Ce matin, je me suis installé au jardin japonais de Tunis, un lieu d’une finesse extrême-orientale et d’une beauté subreptice qui vous envoûte doucement, sans que vous ne le sachiez, tellement vos sens sont sollicités par une multitude de détails.
Des pierres qui doivent être venues tout droit du Japon, des arbres, des pontons et des donjons qu’on dirait surgis d’un oasis de zenitude. Même le soleil d’avril ne parvient pas à écraser cette île nippone mais au contraire, la pare d’une auréole méditerranéenne.
Je suis assis ici entre coq et rossignol alors que le soleil levant éclaire la nature. Je ressens très fort que ce jardin est notre invité comme le sont les mosquées ottomanes, les églises chrétiennes, les immeubles art nouveau ou les sanctuaires juifs.
C’est à nous d’en prendre soin comme nous le ferions pour un ami étranger qui nous honore de sa présence. Assis au milieu de cet eden, je me laisse bercer par le gazouillis des oiseaux qui nichent dans les arbres, dans un gai tumulte parfois froissé par le croassement d’une des grenouilles qui vivent dans les bassins.
C’est ici que je viens écrire mes poèmes sur le mode haïku et parfois lire ceux de Basho ou Issa, histoire de me retremper dans cet univers insaisissable, aussi fugace qu’un souffle, aussi éphémère qu’un instant.
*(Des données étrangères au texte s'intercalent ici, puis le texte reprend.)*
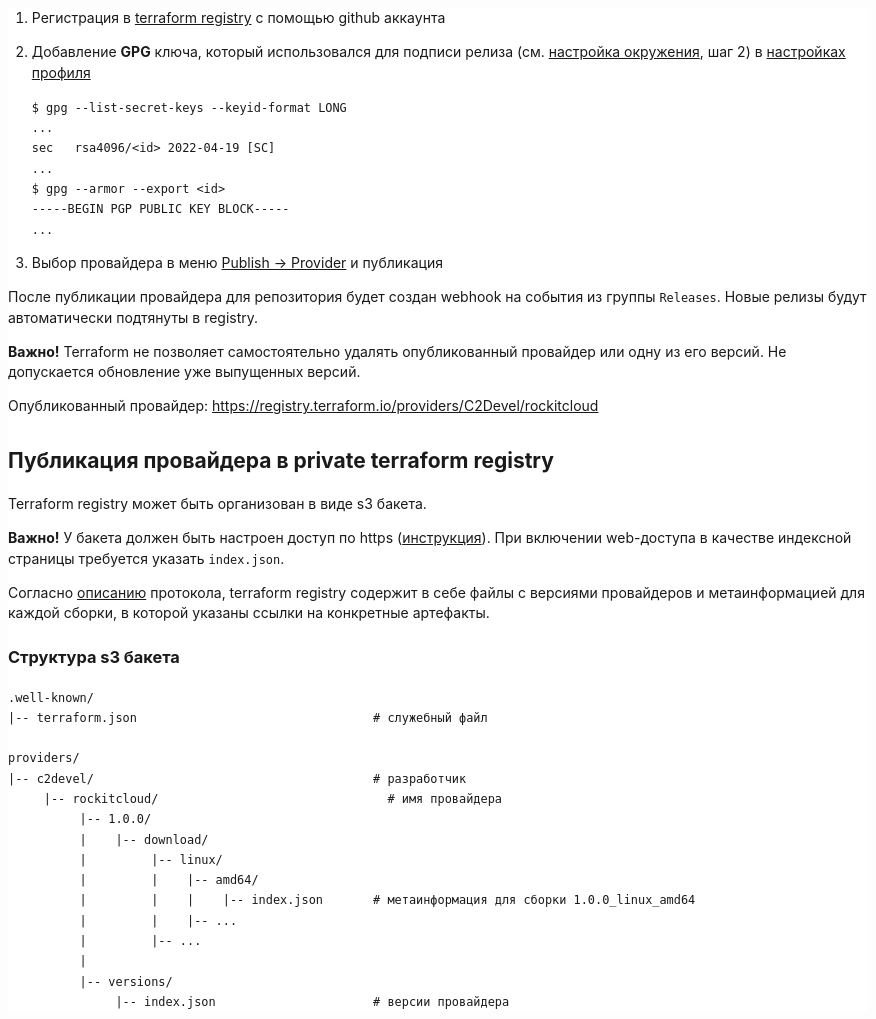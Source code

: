 1. Регистрация в [terraform registry](https://registry.terraform.io/) с помощью github аккаунта
2. Добавление **GPG** ключа, который использовался для подписи релиза
    (см. [настройка окружения](#настройка-окружения), шаг 2) в [настройках профиля](https://registry.terraform.io/settings/gpg-keys)

   ```
   $ gpg --list-secret-keys --keyid-format LONG
   ...
   sec   rsa4096/<id> 2022-04-19 [SC]
   ...
   $ gpg --armor --export <id>
   -----BEGIN PGP PUBLIC KEY BLOCK-----
   ...
   ```

3. Выбор провайдера в меню [Publish -> Provider](https://registry.terraform.io/publish/provider) и публикация

После публикации провайдера для репозитория будет создан webhook на события из группы `Releases`.
Новые релизы будут автоматически подтянуты в registry.

**Важно!** Terraform не позволяет самостоятельно удалять опубликованный провайдер или одну из его версий.
Не допускается обновление уже выпущенных версий.

Опубликованный провайдер: https://registry.terraform.io/providers/C2Devel/rockitcloud

## Публикация провайдера в private terraform registry

Terraform registry может быть организован в виде s3 бакета.

**Важно!** У бакета должен быть настроен доступ по https
([инструкция](https://docs.cloud.croc.ru/en/services/object_storage/instructions.html#filestorage-https-for-website-buckets)).
При включении web-доступа в качестве индексной страницы требуется указать `index.json`.

Согласно [описанию](https://www.terraform.io/internals/provider-registry-protocol) протокола,
terraform registry содержит в себе файлы с версиями провайдеров и метаинформацией для каждой сборки,
в которой указаны ссылки на конкретные артефакты.

### Структура s3 бакета

```
.well-known/
|-- terraform.json                                 # служебный файл

providers/
|-- c2devel/                                       # разработчик
     |-- rockitcloud/                                # имя провайдера
          |-- 1.0.0/
          |    |-- download/
          |         |-- linux/
          |         |    |-- amd64/
          |         |    |    |-- index.json       # метаинформация для сборки 1.0.0_linux_amd64
          |         |    |-- ...
          |         |-- ...
          |    
          |-- versions/         
               |-- index.json                      # версии провайдера
```
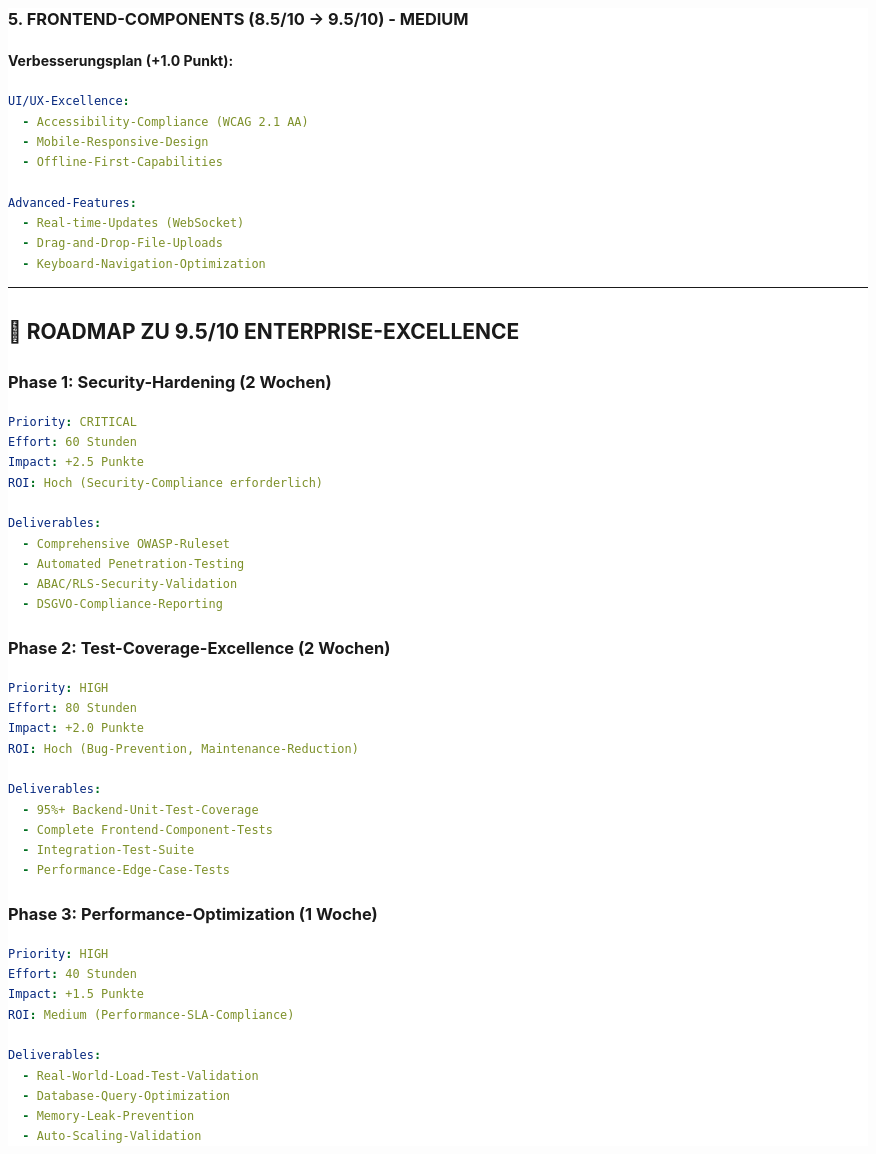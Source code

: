 ### **5. FRONTEND-COMPONENTS (8.5/10 → 9.5/10) - MEDIUM**

#### **Verbesserungsplan (+1.0 Punkt):**
```yaml
UI/UX-Excellence:
  - Accessibility-Compliance (WCAG 2.1 AA)
  - Mobile-Responsive-Design
  - Offline-First-Capabilities

Advanced-Features:
  - Real-time-Updates (WebSocket)
  - Drag-and-Drop-File-Uploads
  - Keyboard-Navigation-Optimization
```

---

## 🎯 **ROADMAP ZU 9.5/10 ENTERPRISE-EXCELLENCE**

### **Phase 1: Security-Hardening (2 Wochen)**
```yaml
Priority: CRITICAL
Effort: 60 Stunden
Impact: +2.5 Punkte
ROI: Hoch (Security-Compliance erforderlich)

Deliverables:
  - Comprehensive OWASP-Ruleset
  - Automated Penetration-Testing
  - ABAC/RLS-Security-Validation
  - DSGVO-Compliance-Reporting
```

### **Phase 2: Test-Coverage-Excellence (2 Wochen)**
```yaml
Priority: HIGH
Effort: 80 Stunden
Impact: +2.0 Punkte
ROI: Hoch (Bug-Prevention, Maintenance-Reduction)

Deliverables:
  - 95%+ Backend-Unit-Test-Coverage
  - Complete Frontend-Component-Tests
  - Integration-Test-Suite
  - Performance-Edge-Case-Tests
```

### **Phase 3: Performance-Optimization (1 Woche)**
```yaml
Priority: HIGH
Effort: 40 Stunden
Impact: +1.5 Punkte
ROI: Medium (Performance-SLA-Compliance)

Deliverables:
  - Real-World-Load-Test-Validation
  - Database-Query-Optimization
  - Memory-Leak-Prevention
  - Auto-Scaling-Validation
```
Ce matin, le jardin japonais me renvoie à mes propres souvenirs et aussi à mon amie Maria Dubin qui rêve de vivre dans chaque jardin qu’elle croise. Ces derniers jours, son coup de cœur a battu pour un jardin secret en plein milieu de Sidi Bou Said.
Sinon, elle a sublimé au moins deux jardins que la plupart d’entre nous ne connaissent pas. Le premier se trouve à Copenhague où elle vit. C’est un lieu rêvé par Karen Blixen que Maria a investi de ses propres rêves. Le second se trouve à Bab Souika, dans un ancien couvent où l’artiste danoise s’est installée pour quelques semaines.
Ces deux jardins sont le prétexte de sa nouvelle exposition qui commence samedi à la galerie Fahrenheit à Carthage. Hier, elle est venue m’en parler à la radio et nous en avons profité pour nous remémorer quelques moments magiques de notre quart de siècle d’amitié.
Silencieusement, mon jardin japonais me projette au Gorjani, le parc où parfois, mes parents se rendaient en amoureux, pour échapper un peu aux servitudes de la maisonnée. Je me retrouve aussi au Belvédère, avec mes cousins, dans la lumière flottante des dimanches ensoleillés, entre baobabs imaginaires et lianes fantasmées.
Je revois aussi la sérénité du parc qui fait face à l’église Jeanne d’Arc où tant d’amis ont posé pour les photographes, après leurs vœux de nouveaux mariés. Et le jardin Habib Thameur dont les alliées rectilignes et les bassins circulaires ont fait nos bonheurs enfantins. Et le square Mongi Bali avec son chalet de nécessité.
Et les arbres géants du square de l’avenue de la Liberté, déracinés pour une mosquée. Et tant d’autres lieux de verdure, comme des arbres dans la ville bétonnée.
Je quitte le jardin japonais avec des impressions qui m’ont promené entre Tokyo et Osaka, au pied du Fuji Yama et dans les îlots perdus de l’archipel nippon.